Private equity and digitization today

The investment environment is challenging. Plentiful capital and cheap debt have driven up companies’ prices. Private equity firms and corporations are buying more businesses than they’re selling. Adding to the competition for attractive assets, more and more Chinese strategic investors are making acquisitions abroad, further increasing the pool of capital competing for targets. Since most private equity firms have learned from the financial crisis and refuse to overpay, many deals are failing or becoming very drawn out.

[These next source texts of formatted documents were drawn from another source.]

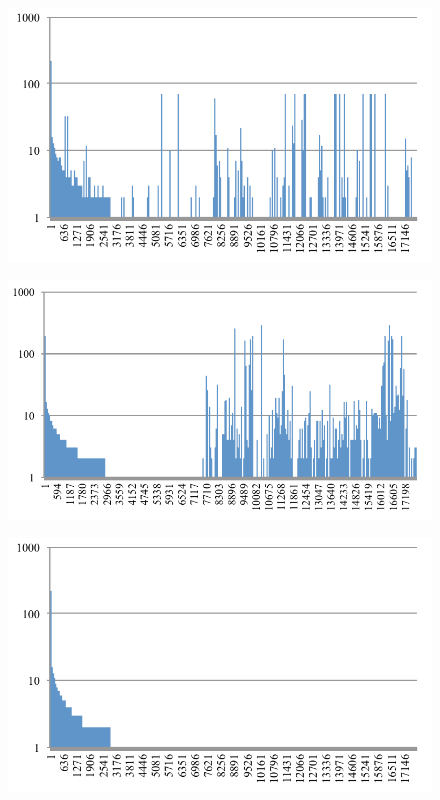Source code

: \documentclass[conference]{IEEEtran}
\begin{document}
\begin{figure}[bt]
\begin{minipage}[b]{0.48\linewidth}
    \label{fig:asm-5gram-DR-histogram}%
  \end{minipage}
  \begin{minipage}[b]{0.48\linewidth}
    \includegraphics[clip,width=1.0\columnwidth]{images/IRR_ASM}%
    \label{fig:asm-5gram-IRR-histogram}%
  \end{minipage}\vspace{0.5cm}
  \begin{minipage}[b]{0.48\linewidth}
    \includegraphics[clip,width=1.0\columnwidth]{images/MLI_ASM}%
    \label{fig:asm-5gram-MLI-histogram}%
  \end{minipage}
  \begin{minipage}[b]{0.48\linewidth}
    \includegraphics[clip,width=1.0\columnwidth]{images/PG_ASM}%

\end{minipage}
\end{figure}
\end{document}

In this environment, private equity funds need every tool they can get to screen the markets and develop portfolio companies. It’s no longer enough to look at the usual factors such as market position, historical performance, industry trends, cash flows, and capital expenditures. It’s also not enough to marshal the traditional tool kit for cutting costs and improving processes. To judge a company’s position and prospects, an investor has to know where the company and its competitors stand in the digitization journey.

The answer will determine whether a company can prosper. In some cases, it may even determine whether the company can survive. Product life cycles are getting shorter, and a seemingly solid legacy product can become obsolete suddenly. But the speed with which digital technology can change a business also provides opportunities. PwC’s 2015 Global Digital IQ Survey found that companies in the top quartile of digital sophistication were twice as likely to achieve rapid revenue and profit growth as those with lower scores.1 For private equity firms, digitization offers many ways to create value within portfolio companies by improving their processes, as well as upgrading and expanding their product and service portfolios (see Exhibit 1).

Exhibit 1: Impact of digitization on value chain and value creation

Impact of digitization on value chain and value creation

Digital development of portfolio companies requires additional capital, but our latest research indicates that digital investments tend to pay off quickly. The PwC 2016 Global Industry 4.0 Survey2 found that companies that have put a full digitization strategy into effect expect to increase their revenues by an average of 2.9 percent over the next five years and reduce costs by an average of 3.6 percent per year.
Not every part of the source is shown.